Today was our third day of field trips. We hit a series of minor and major sites on the Argive plain. Just like last Saturday, we started local, with the pyramid in the village of Elliniko and the church of the Zoodochos Pigi at Kefalari. Both are within 10 kilometers of our home base of Myloi. The pyramid is an interesting site, because although it’s almost certainly a 4th century tower, it has been claimed to be 5,000 years old, which would make it older than any pyramid in Egypt. Needless to say, we were somewhat less than enthusiastic about this interpretation.
The church of the Ζωοδόχος Πηγή is a beautiful church built into a cave just above the springs at Kefalari that feed the Erasinos River. In antiquity, these springs fed Lake Lerna, which occupied much of the territory between Myloi and Argos that we drive through on the way to work each morning.
Then we crossed to the eastern side of the Argive plain and went to Tiryns, the Mycenaean citadel whose walls are so magnificent, Pausanias (9.36.5) the travel-writer of the 2nd century AD claims they are no less marvellous than the pyramids of Egypt.
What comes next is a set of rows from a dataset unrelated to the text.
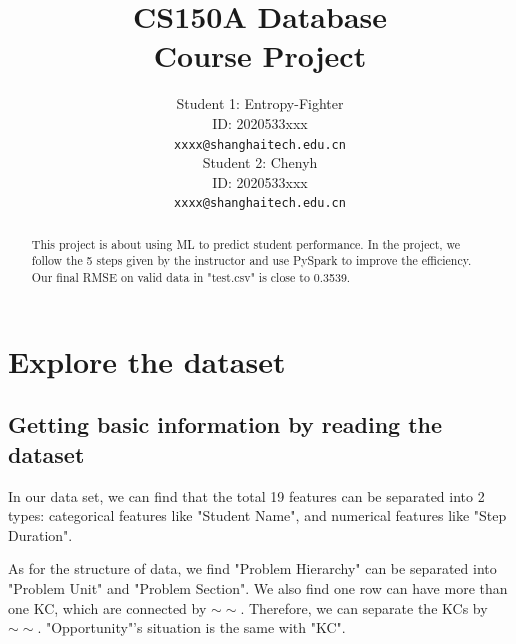\documentclass{article}
\title{CS150A Database \\Course Project}
\author{
  Student 1: Entropy-Fighter\\
  ID: 2020533xxx\\
  \texttt{xxxx@shanghaitech.edu.cn} \\
   \And
  Student 2: Chenyh\\
  ID: 2020533xxx\\
  \texttt{xxxx@shanghaitech.edu.cn}
}
\begin{document}

\maketitle

\begin{abstract}
This project is about using ML to predict student performance. In the project, we follow the 5 steps given by the instructor and use PySpark to improve the efficiency.
Our final RMSE on valid data in "test.csv" is close to 0.3539.
\end{abstract}

\section{Explore the dataset}
\subsection{Getting basic information by reading the dataset}
In our data set, we can find that the total 19 features can be separated into 2 types: categorical features like "Student Name", and numerical features like 
"Step Duration".

As for the structure of data, we find "Problem Hierarchy" can be separated into "Problem Unit" and "Problem
Section". We also find one row can have more than one KC, which are connected by $\sim\sim$. Therefore, we can separate the KCs by $\sim\sim$. "Opportunity"'s situation is the same with "KC".
\end{document}
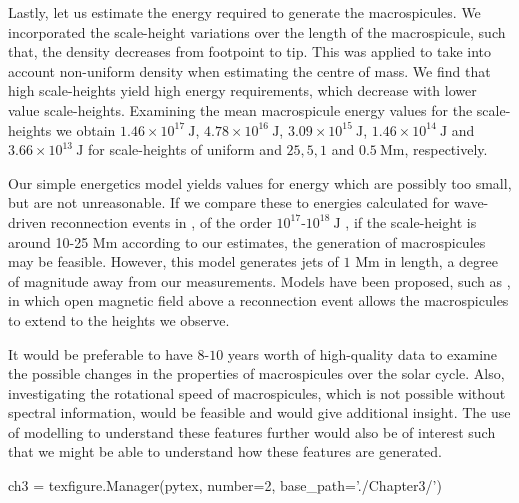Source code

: Lastly, let us estimate the energy required to generate the macrospicules. We incorporated the scale-height variations over the length of the macrospicule, such that, the density decreases from footpoint to tip. This was applied to take into account non-uniform density when estimating the centre of mass. We find that high scale-heights yield high energy requirements, which decrease with lower value scale-heights. Examining the mean macrospicule energy values for the scale-heights we obtain $1.46 \times 10^{17}\ \textrm{J}$, $4.78 \times 10^{16}\ \textrm{J}$,  $3.09 \times 10^{15}\ \textrm{J}$, $1.46 \times 10^{14}\ \textrm{J}$ and $3.66 \times 10^{13}\ \textrm{J}$ for scale-heights of uniform and $25, 5, 1$ and $0.5\ \textrm{Mm}$, respectively.

Our simple energetics model yields values for energy which are possibly too small, but are not unreasonable. If we compare these to energies calculated for wave-driven reconnection events in \cite{Heggland2009}, of the order $10^{17}$-$10^{18}\ \textrm{J}$ , if the scale-height is around 10-25 Mm according to our estimates, the generation of macrospicules may be feasible. However, this model generates jets of $1$ Mm in length, a degree of magnitude away from our measurements. Models have been proposed, such as \cite{Adams2014}, in which open magnetic field above a reconnection event allows the macrospicules to extend to the heights we observe.

It would be preferable to have $8$-$10$ years worth of high-quality data to examine the possible changes in the properties of macrospicules over the solar cycle. Also, investigating the rotational speed of macrospicules, which is not possible without spectral information, would be feasible and would give additional insight. The use of modelling to understand these features further would also be of interest such that we might be able to understand how these features are generated.  



\begin{pycode}[chapter3]
ch3 = texfigure.Manager(pytex, number=2, base_path='./Chapter3/')
\end{pycode}
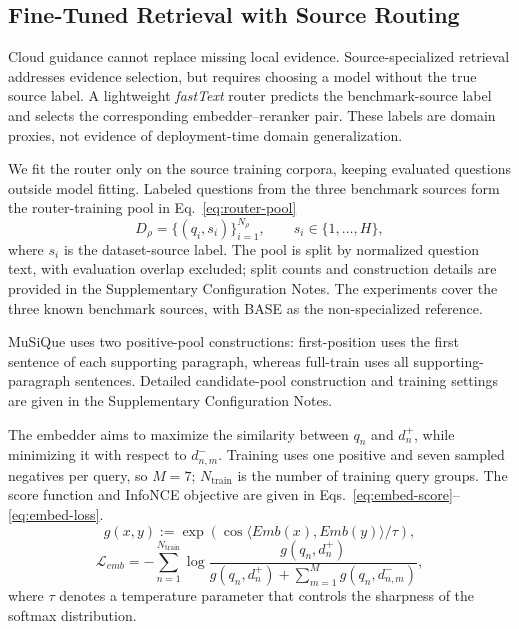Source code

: \documentclass[a4paper,fleqn]{cas-dc}
\begin{document}
\subsection{Fine-Tuned Retrieval with Source Routing}
Cloud guidance cannot replace missing local evidence. Source-specialized retrieval addresses evidence selection, but requires choosing a model without the true source label. A lightweight \textit{fastText} router \cite{joulin2017bag} predicts the benchmark-source label and selects the corresponding embedder--reranker pair. These labels are domain proxies, not evidence of deployment-time domain generalization.

We fit the router only on the source training corpora, keeping evaluated questions outside model fitting. Labeled questions from the three benchmark sources form the router-training pool in Eq.~\eqref{eq:router-pool}
\begin{equation}\label{eq:router-pool}
D_{\rho}=\{(q_i,s_i)\}_{i=1}^{N_{\rho}},\qquad s_i\in\{1,\ldots,H\},
\end{equation}
where \(s_i\) is the dataset-source label. The pool is split by normalized question text, with evaluation overlap excluded; split counts and construction details are provided in the Supplementary Configuration Notes. The experiments cover the three known benchmark sources, with BASE as the non-specialized reference.

MuSiQue uses two positive-pool constructions: first-position uses the first sentence of each supporting paragraph, whereas full-train uses all supporting-paragraph sentences. Detailed candidate-pool construction and training settings are given in the Supplementary Configuration Notes.

The embedder aims to maximize the similarity between \(q_n\) and \(d_n^+\), while minimizing it with respect to \(d_{n,m}^-\). Training uses one positive and seven sampled negatives per query, so \(M=7\); \(N_{\mathrm{train}}\) is the number of training query groups. The score function and InfoNCE objective are given in Eqs.~\eqref{eq:embed-score}--\eqref{eq:embed-loss}.
\begin{equation}\label{eq:embed-score}
g(x,y):=\exp\left(\cos\langle Emb(x),Emb(y)\rangle/\tau\right),
\end{equation}
\begin{equation}\label{eq:embed-loss}
\mathcal{L}_{emb} = -\sum_{n=1}^{N_{\mathrm{train}}} \log \frac{g(q_n, d_n^+)}{g(q_n, d_n^+) + \sum_{m=1}^{M} g(q_n, d_{n,m}^-)},
\end{equation}
where \(\tau\) denotes a temperature parameter that controls the sharpness of the softmax distribution.
\end{document}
It’s difficult to capture how massive they are in a photograph.
Tiryns makes for a nice counterpoint to Lerna, in that like Lerna it was a major Early Bronze Age center. Beneath the Late Bronze Age remains is a section of a massive round building with a tiled roof, commonly interpreted as an enormous granary(left). But the famous walls of Tiryns date to the mature Late Bronze Age, commonly known as the Mycenaean period. It’s unclear how Tiryns related to its more famous neighbor to the north, Mycenae. Some believe that Tiryns was ruled by the wanax (the king) of Mycenae, and that Tiryns functioned as a secondary center of administration and as a port town (the coast was considerably closer in the Bronze Age). Others think that Tiryns was an independent center. Our survey area, although it’s in the western Argolid, may shed light on some of these issues of political geography. The co-directors of the Nemea Valley Archaeological survey have argued in print that Mycenae expanded into the eastern Nemea valley in the Late Bronze Age. But what about the western plain? Our survey area is rich agricultural land and would have been attractive to Late Bronze Age leaders seeking to expand their authority. The southern part of our survey was probably under the sway of Argos in the 1st millennium, but what about the end of the 2nd millennium? These are very much open questions, and ones that we would like to address in our survey.
From Tiryns we went to the most important sanctuary in the Argive plain: the Argive Heraion.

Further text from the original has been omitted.